Monday, November 19, 2007

Daniel 1-3; Proverbs 17:15-28

Monday's Bible Reading: Daniel 1-3; Proverbs 17:15-28

When I read Daniel, I think of my friend and college classmate Luke Wilson, who humbly did the will of God and trusted God for the outcome.



Today I attended Luke's funeral.

Luke was my first editor. I was a "reporter" for the college newspaper when Luke was the editor. His attention to detail and insistence on "getting it right" have stuck with me. Those were the easy things to learn. His kindness and humility have been more difficult for me to emulate.

Luke was the executive director of Institute for Religious Research, an organization devoted to the defense of the gospel of Jesus Christ. Although Luke was a skilled apologist, he understood that devotion to Jesus was not simply a matter of ideas that could be proved by superior intellect, winning arguments, or political clout but of living the life of Christ. He recognized that true apologetics was having Christ be seen in him so that people would be drawn into a relationship with a loving Savior rather than put off by threats of an angry God. Luke's life proves that the defense of the gospel does not have to be offensive, as indicated by this tribute written by a local Mormon Bishop:
Memory From: Garth Aamodt
bishopaamodt@comcast.net

I shall truly miss Luke. I am a Bishop in the Mormon Church, the pastor of the LDS Wyoming Ward here in Grand Rapids. I have known Luke for over 15 years. I have the dubious distinction to say that Luke and I spent many hours in debate, discussion, and yes, even deep argument on many occasion. (He even put me in his Abraham movie--my 5 minutes of fame!) I especially respected Luke's amazing mind. I have read all or most of Luke's scholarly writings. I did not always agree with his interpretations and conclusions, but I respected his keen intellect and deep spirituality.

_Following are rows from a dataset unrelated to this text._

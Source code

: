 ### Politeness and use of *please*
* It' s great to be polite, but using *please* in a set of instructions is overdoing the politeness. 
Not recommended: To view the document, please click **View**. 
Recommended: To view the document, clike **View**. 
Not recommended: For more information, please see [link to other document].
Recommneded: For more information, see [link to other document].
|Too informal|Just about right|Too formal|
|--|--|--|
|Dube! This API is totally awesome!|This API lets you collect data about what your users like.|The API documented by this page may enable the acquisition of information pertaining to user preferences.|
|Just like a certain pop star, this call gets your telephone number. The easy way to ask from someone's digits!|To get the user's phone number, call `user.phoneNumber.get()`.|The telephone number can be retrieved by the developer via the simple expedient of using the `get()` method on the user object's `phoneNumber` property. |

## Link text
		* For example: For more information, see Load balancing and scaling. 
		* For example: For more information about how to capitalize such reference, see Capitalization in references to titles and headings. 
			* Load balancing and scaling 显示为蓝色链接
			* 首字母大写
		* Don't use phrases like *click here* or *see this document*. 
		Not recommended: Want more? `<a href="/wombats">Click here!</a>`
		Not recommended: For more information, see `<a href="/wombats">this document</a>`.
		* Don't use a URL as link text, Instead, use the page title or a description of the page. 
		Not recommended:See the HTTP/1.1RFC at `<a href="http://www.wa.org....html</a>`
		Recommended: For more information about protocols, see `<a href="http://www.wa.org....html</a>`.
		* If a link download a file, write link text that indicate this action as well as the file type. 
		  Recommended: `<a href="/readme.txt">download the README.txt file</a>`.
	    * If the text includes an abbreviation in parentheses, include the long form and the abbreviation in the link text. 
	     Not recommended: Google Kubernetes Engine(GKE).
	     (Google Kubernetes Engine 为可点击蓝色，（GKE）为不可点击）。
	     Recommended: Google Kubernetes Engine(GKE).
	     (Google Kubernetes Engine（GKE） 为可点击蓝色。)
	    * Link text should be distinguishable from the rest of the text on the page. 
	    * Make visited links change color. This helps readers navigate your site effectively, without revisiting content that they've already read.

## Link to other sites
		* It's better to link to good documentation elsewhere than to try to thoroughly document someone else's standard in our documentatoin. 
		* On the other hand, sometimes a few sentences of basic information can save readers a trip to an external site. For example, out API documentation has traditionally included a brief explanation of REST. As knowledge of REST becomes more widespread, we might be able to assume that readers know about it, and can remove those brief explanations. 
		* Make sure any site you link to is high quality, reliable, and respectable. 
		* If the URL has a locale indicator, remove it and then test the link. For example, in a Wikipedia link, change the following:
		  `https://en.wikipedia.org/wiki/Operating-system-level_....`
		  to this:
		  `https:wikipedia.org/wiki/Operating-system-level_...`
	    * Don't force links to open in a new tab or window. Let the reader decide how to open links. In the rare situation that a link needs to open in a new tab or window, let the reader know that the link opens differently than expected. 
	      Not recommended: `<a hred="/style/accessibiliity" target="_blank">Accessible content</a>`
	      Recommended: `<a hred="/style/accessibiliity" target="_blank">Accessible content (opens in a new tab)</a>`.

We sparred, and challenged each other. In religious matters--which was the core of Luke's being--we were often diametrically in disagreement. Yet Luke was never "disagreeable." He was always calm, mellow and soft spoken. I always knew that Luke spoke from his heart and was always motivated by agape love.

Luke was invested in my welfare as he saw it, and would defend with his last breath his demand for respectful understanding of my people and faith. He was never condescending. Even when we fundamentally disagreed on deep, personal issues, he would listen, probe, investigate and then speak with calm authority. He wanted to help all those he could find their way to Jesus Christ. Though our view of that path led us to different conclusions, I never once felt anything but love and respect from this great man. Luke would not tolerate disrespect for the Mormon people. I have seen him correct men of influence who showed my faith discourtesy, or knowlingly misrepresented our true beliefs. He did not tolerate that. He loved the Mormon people, even while disagreeing with our doctrine. (Though he does love our politics!--Solidly Republican!) I felt his admiration, even in disagreement. What a rare ability! I respected him for trying to be fair and to put intellectual integrity ahead of ego. He was a man without guile. I often turned to him for his thoughts and opinions. I enjoyed his quiet wit, and open heart. As our friendship grew we achieved a level of chess masters--both confident in our own game, but aware that the result of more play would likely always remain stalemate. This allowed us to settle back, relax, and just enjoy each others company.

Luke tried to treat my people fairly, with a desire to understand first. He did not like to be called an anti-Mormon, because he believed that he worked "for" the Mormon people, as his faith convicted his heart. I respected that motivation and loved him for his righteous desires. I have no doubt that Luke lived his life by the light of Christ within him, and that our Lord, Jesus Christ will welcome him home victorious.

I look forward to seeing Luke on the other side of the veil, where we shall no doubt be able to conclude our debate with a clarity we lacked in mortality. Who shall win the debate remains to be seen, but if Luke is right and I am wrong, I will assure him my loss was not for lack of his trying! I also know that if all men were as Luke, we would have more love, brotherhood and understanding on this earth. I am grateful to have known Luke and to have counted him as a dear friend. He shall be dearly missed by at least this Mormon, who is better for having known him.

Bishop Garth Aamodt
Rest in peace, Luke. And may God grant your family and friends peace as well as they adjust to this difficult new reality.